**Exercise aim**
Look through the data below for the line with "- **FR-138**: System", and transcribe it exactly together with each line after it up to and including the line with "- **FR-143**: System". Give nothing else.

**Source texts of formatted documents**
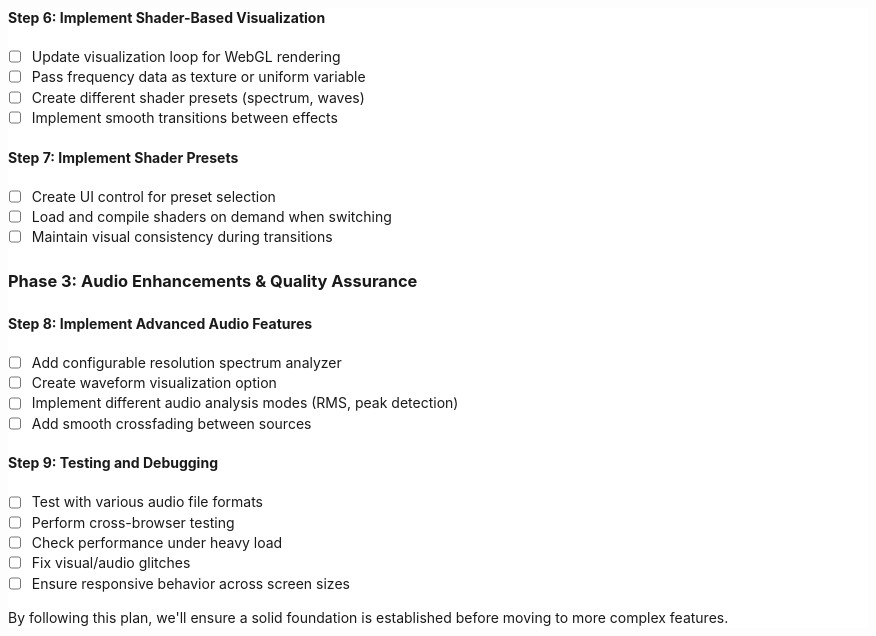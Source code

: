 #### Step 6: Implement Shader-Based Visualization
- [ ] Update visualization loop for WebGL rendering
- [ ] Pass frequency data as texture or uniform variable
- [ ] Create different shader presets (spectrum, waves)
- [ ] Implement smooth transitions between effects

#### Step 7: Implement Shader Presets
- [ ] Create UI control for preset selection
- [ ] Load and compile shaders on demand when switching
- [ ] Maintain visual consistency during transitions

### Phase 3: Audio Enhancements & Quality Assurance

#### Step 8: Implement Advanced Audio Features
- [ ] Add configurable resolution spectrum analyzer
- [ ] Create waveform visualization option
- [ ] Implement different audio analysis modes (RMS, peak detection)
- [ ] Add smooth crossfading between sources

#### Step 9: Testing and Debugging
- [ ] Test with various audio file formats
- [ ] Perform cross-browser testing
- [ ] Check performance under heavy load
- [ ] Fix visual/audio glitches
- [ ] Ensure responsive behavior across screen sizes

By following this plan, we'll ensure a solid foundation is established before moving to more complex features.
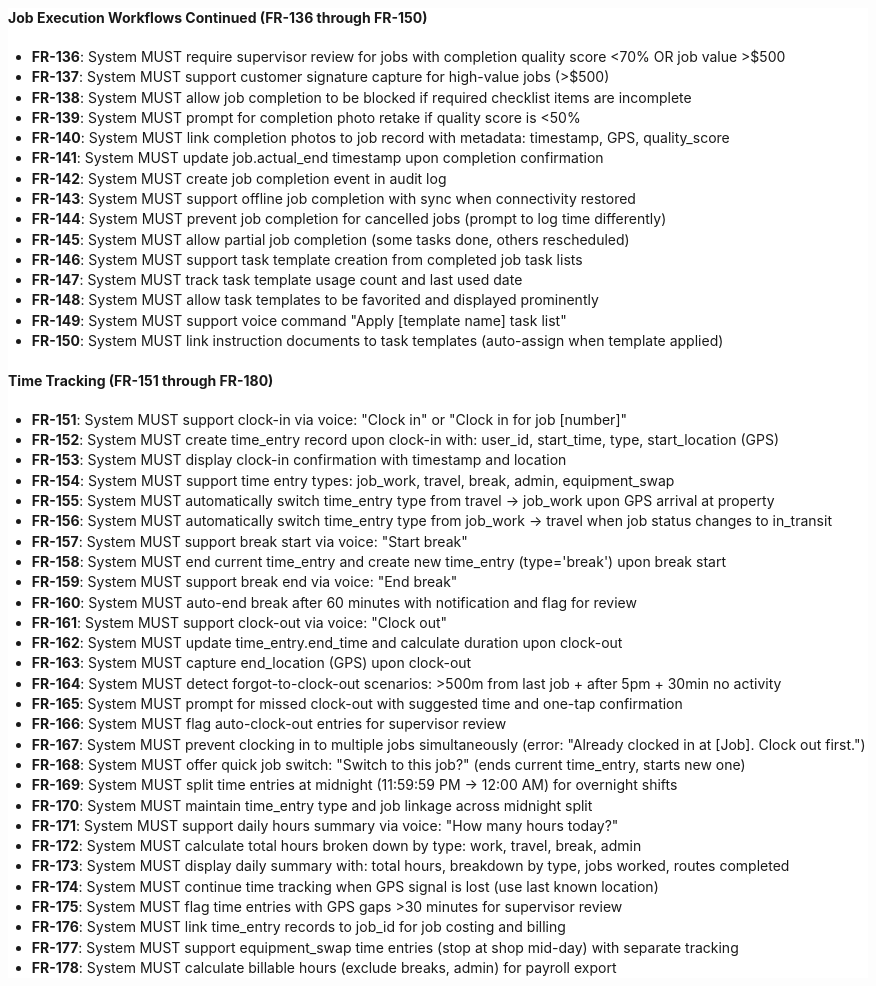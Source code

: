 #### Job Execution Workflows Continued (FR-136 through FR-150)

- **FR-136**: System MUST require supervisor review for jobs with completion quality score <70% OR job value >$500
- **FR-137**: System MUST support customer signature capture for high-value jobs (>$500)
- **FR-138**: System MUST allow job completion to be blocked if required checklist items are incomplete
- **FR-139**: System MUST prompt for completion photo retake if quality score is <50%
- **FR-140**: System MUST link completion photos to job record with metadata: timestamp, GPS, quality_score
- **FR-141**: System MUST update job.actual_end timestamp upon completion confirmation
- **FR-142**: System MUST create job completion event in audit log
- **FR-143**: System MUST support offline job completion with sync when connectivity restored
- **FR-144**: System MUST prevent job completion for cancelled jobs (prompt to log time differently)
- **FR-145**: System MUST allow partial job completion (some tasks done, others rescheduled)
- **FR-146**: System MUST support task template creation from completed job task lists
- **FR-147**: System MUST track task template usage count and last used date
- **FR-148**: System MUST allow task templates to be favorited and displayed prominently
- **FR-149**: System MUST support voice command "Apply [template name] task list"
- **FR-150**: System MUST link instruction documents to task templates (auto-assign when template applied)

#### Time Tracking (FR-151 through FR-180)

- **FR-151**: System MUST support clock-in via voice: "Clock in" or "Clock in for job [number]"
- **FR-152**: System MUST create time_entry record upon clock-in with: user_id, start_time, type, start_location (GPS)
- **FR-153**: System MUST display clock-in confirmation with timestamp and location
- **FR-154**: System MUST support time entry types: job_work, travel, break, admin, equipment_swap
- **FR-155**: System MUST automatically switch time_entry type from travel → job_work upon GPS arrival at property
- **FR-156**: System MUST automatically switch time_entry type from job_work → travel when job status changes to in_transit
- **FR-157**: System MUST support break start via voice: "Start break"
- **FR-158**: System MUST end current time_entry and create new time_entry (type='break') upon break start
- **FR-159**: System MUST support break end via voice: "End break"
- **FR-160**: System MUST auto-end break after 60 minutes with notification and flag for review
- **FR-161**: System MUST support clock-out via voice: "Clock out"
- **FR-162**: System MUST update time_entry.end_time and calculate duration upon clock-out
- **FR-163**: System MUST capture end_location (GPS) upon clock-out
- **FR-164**: System MUST detect forgot-to-clock-out scenarios: >500m from last job + after 5pm + 30min no activity
- **FR-165**: System MUST prompt for missed clock-out with suggested time and one-tap confirmation
- **FR-166**: System MUST flag auto-clock-out entries for supervisor review
- **FR-167**: System MUST prevent clocking in to multiple jobs simultaneously (error: "Already clocked in at [Job]. Clock out first.")
- **FR-168**: System MUST offer quick job switch: "Switch to this job?" (ends current time_entry, starts new one)
- **FR-169**: System MUST split time entries at midnight (11:59:59 PM → 12:00 AM) for overnight shifts
- **FR-170**: System MUST maintain time_entry type and job linkage across midnight split
- **FR-171**: System MUST support daily hours summary via voice: "How many hours today?"
- **FR-172**: System MUST calculate total hours broken down by type: work, travel, break, admin
- **FR-173**: System MUST display daily summary with: total hours, breakdown by type, jobs worked, routes completed
- **FR-174**: System MUST continue time tracking when GPS signal is lost (use last known location)
- **FR-175**: System MUST flag time entries with GPS gaps >30 minutes for supervisor review
- **FR-176**: System MUST link time_entry records to job_id for job costing and billing
- **FR-177**: System MUST support equipment_swap time entries (stop at shop mid-day) with separate tracking
- **FR-178**: System MUST calculate billable hours (exclude breaks, admin) for payroll export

**Solution for this problem**
- **FR-138**: System MUST allow job completion to be blocked if required checklist items are incomplete
- **FR-139**: System MUST prompt for completion photo retake if quality score is <50%
- **FR-140**: System MUST link completion photos to job record with metadata: timestamp, GPS, quality_score
- **FR-141**: System MUST update job.actual_end timestamp upon completion confirmation
- **FR-142**: System MUST create job completion event in audit log
- **FR-143**: System MUST support offline job completion with sync when connectivity restored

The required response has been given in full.